++++ Supplied entries ++++

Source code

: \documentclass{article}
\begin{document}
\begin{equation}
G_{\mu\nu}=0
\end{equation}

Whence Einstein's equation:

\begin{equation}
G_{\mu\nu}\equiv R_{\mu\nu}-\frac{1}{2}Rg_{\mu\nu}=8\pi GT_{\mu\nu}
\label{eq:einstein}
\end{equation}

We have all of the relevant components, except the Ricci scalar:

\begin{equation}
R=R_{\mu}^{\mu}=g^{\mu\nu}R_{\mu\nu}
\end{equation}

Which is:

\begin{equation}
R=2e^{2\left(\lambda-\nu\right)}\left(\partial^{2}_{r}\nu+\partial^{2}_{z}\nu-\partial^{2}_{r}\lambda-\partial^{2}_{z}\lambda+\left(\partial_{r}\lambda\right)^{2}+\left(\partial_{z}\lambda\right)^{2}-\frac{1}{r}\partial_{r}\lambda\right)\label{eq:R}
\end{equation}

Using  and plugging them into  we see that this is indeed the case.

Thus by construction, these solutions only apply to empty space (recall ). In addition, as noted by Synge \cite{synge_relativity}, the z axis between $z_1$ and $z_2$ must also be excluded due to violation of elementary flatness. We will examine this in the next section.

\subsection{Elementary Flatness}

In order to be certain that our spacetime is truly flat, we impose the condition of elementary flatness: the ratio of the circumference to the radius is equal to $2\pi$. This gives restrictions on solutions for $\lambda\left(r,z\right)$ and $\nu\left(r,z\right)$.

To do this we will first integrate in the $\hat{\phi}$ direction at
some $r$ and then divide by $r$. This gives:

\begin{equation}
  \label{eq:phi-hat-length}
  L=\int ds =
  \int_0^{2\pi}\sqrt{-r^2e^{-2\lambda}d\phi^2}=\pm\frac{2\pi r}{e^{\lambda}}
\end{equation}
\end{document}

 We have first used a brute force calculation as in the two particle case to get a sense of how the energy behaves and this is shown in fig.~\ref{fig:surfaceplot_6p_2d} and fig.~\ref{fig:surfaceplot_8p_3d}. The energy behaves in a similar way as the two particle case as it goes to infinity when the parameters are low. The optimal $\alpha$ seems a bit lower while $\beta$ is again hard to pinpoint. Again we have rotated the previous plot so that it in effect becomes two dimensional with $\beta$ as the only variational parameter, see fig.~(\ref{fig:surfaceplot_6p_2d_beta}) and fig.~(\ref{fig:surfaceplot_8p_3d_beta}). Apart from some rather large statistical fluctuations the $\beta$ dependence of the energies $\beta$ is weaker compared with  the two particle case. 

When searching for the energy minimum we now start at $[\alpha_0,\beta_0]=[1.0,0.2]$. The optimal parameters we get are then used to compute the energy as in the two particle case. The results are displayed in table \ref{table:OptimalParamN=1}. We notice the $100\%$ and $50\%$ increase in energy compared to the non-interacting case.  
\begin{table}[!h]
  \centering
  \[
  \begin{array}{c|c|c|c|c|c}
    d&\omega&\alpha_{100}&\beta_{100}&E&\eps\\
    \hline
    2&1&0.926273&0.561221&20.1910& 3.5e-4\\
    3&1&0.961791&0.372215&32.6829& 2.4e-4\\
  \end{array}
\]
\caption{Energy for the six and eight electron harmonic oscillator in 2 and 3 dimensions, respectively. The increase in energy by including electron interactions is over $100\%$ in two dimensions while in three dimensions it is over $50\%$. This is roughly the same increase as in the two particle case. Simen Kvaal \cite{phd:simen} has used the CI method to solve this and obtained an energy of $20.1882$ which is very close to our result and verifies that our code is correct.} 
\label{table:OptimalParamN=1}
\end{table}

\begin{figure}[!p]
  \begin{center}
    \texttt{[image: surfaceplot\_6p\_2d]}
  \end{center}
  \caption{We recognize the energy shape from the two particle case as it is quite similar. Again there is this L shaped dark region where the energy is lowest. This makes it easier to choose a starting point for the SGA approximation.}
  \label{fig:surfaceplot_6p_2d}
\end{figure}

++++

* **Task description**
In the answer, every line above should be retyped exactly.

* **Result of the exercise**
Source code

: \documentclass{article}
\begin{document}
\begin{equation}
G_{\mu\nu}=0
\end{equation}

Whence Einstein's equation:

\begin{equation}
G_{\mu\nu}\equiv R_{\mu\nu}-\frac{1}{2}Rg_{\mu\nu}=8\pi GT_{\mu\nu}
\label{eq:einstein}
\end{equation}

We have all of the relevant components, except the Ricci scalar:

\begin{equation}
R=R_{\mu}^{\mu}=g^{\mu\nu}R_{\mu\nu}
\end{equation}

Which is:

\begin{equation}
R=2e^{2\left(\lambda-\nu\right)}\left(\partial^{2}_{r}\nu+\partial^{2}_{z}\nu-\partial^{2}_{r}\lambda-\partial^{2}_{z}\lambda+\left(\partial_{r}\lambda\right)^{2}+\left(\partial_{z}\lambda\right)^{2}-\frac{1}{r}\partial_{r}\lambda\right)\label{eq:R}
\end{equation}

Using  and plugging them into  we see that this is indeed the case.

Thus by construction, these solutions only apply to empty space (recall ). In addition, as noted by Synge \cite{synge_relativity}, the z axis between $z_1$ and $z_2$ must also be excluded due to violation of elementary flatness. We will examine this in the next section.

\subsection{Elementary Flatness}

In order to be certain that our spacetime is truly flat, we impose the condition of elementary flatness: the ratio of the circumference to the radius is equal to $2\pi$. This gives restrictions on solutions for $\lambda\left(r,z\right)$ and $\nu\left(r,z\right)$.

To do this we will first integrate in the $\hat{\phi}$ direction at
some $r$ and then divide by $r$. This gives:

\begin{equation}
  \label{eq:phi-hat-length}
  L=\int ds =
  \int_0^{2\pi}\sqrt{-r^2e^{-2\lambda}d\phi^2}=\pm\frac{2\pi r}{e^{\lambda}}
\end{equation}
\end{document}

 We have first used a brute force calculation as in the two particle case to get a sense of how the energy behaves and this is shown in fig.~\ref{fig:surfaceplot_6p_2d} and fig.~\ref{fig:surfaceplot_8p_3d}. The energy behaves in a similar way as the two particle case as it goes to infinity when the parameters are low. The optimal $\alpha$ seems a bit lower while $\beta$ is again hard to pinpoint. Again we have rotated the previous plot so that it in effect becomes two dimensional with $\beta$ as the only variational parameter, see fig.~(\ref{fig:surfaceplot_6p_2d_beta}) and fig.~(\ref{fig:surfaceplot_8p_3d_beta}). Apart from some rather large statistical fluctuations the $\beta$ dependence of the energies $\beta$ is weaker compared with  the two particle case. 

When searching for the energy minimum we now start at $[\alpha_0,\beta_0]=[1.0,0.2]$. The optimal parameters we get are then used to compute the energy as in the two particle case. The results are displayed in table \ref{table:OptimalParamN=1}. We notice the $100\%$ and $50\%$ increase in energy compared to the non-interacting case.  
\begin{table}[!h]
  \centering
  \[
  \begin{array}{c|c|c|c|c|c}
    d&\omega&\alpha_{100}&\beta_{100}&E&\eps\\
    \hline
    2&1&0.926273&0.561221&20.1910& 3.5e-4\\
    3&1&0.961791&0.372215&32.6829& 2.4e-4\\
  \end{array}
\]
\caption{Energy for the six and eight electron harmonic oscillator in 2 and 3 dimensions, respectively. The increase in energy by including electron interactions is over $100\%$ in two dimensions while in three dimensions it is over $50\%$. This is roughly the same increase as in the two particle case. Simen Kvaal \cite{phd:simen} has used the CI method to solve this and obtained an energy of $20.1882$ which is very close to our result and verifies that our code is correct.} 
\label{table:OptimalParamN=1}
\end{table}

\begin{figure}[!p]
  \begin{center}
    \texttt{[image: surfaceplot\_6p\_2d]}
  \end{center}
  \caption{We recognize the energy shape from the two particle case as it is quite similar. Again there is this L shaped dark region where the energy is lowest. This makes it easier to choose a starting point for the SGA approximation.}
  \label{fig:surfaceplot_6p_2d}
\end{figure}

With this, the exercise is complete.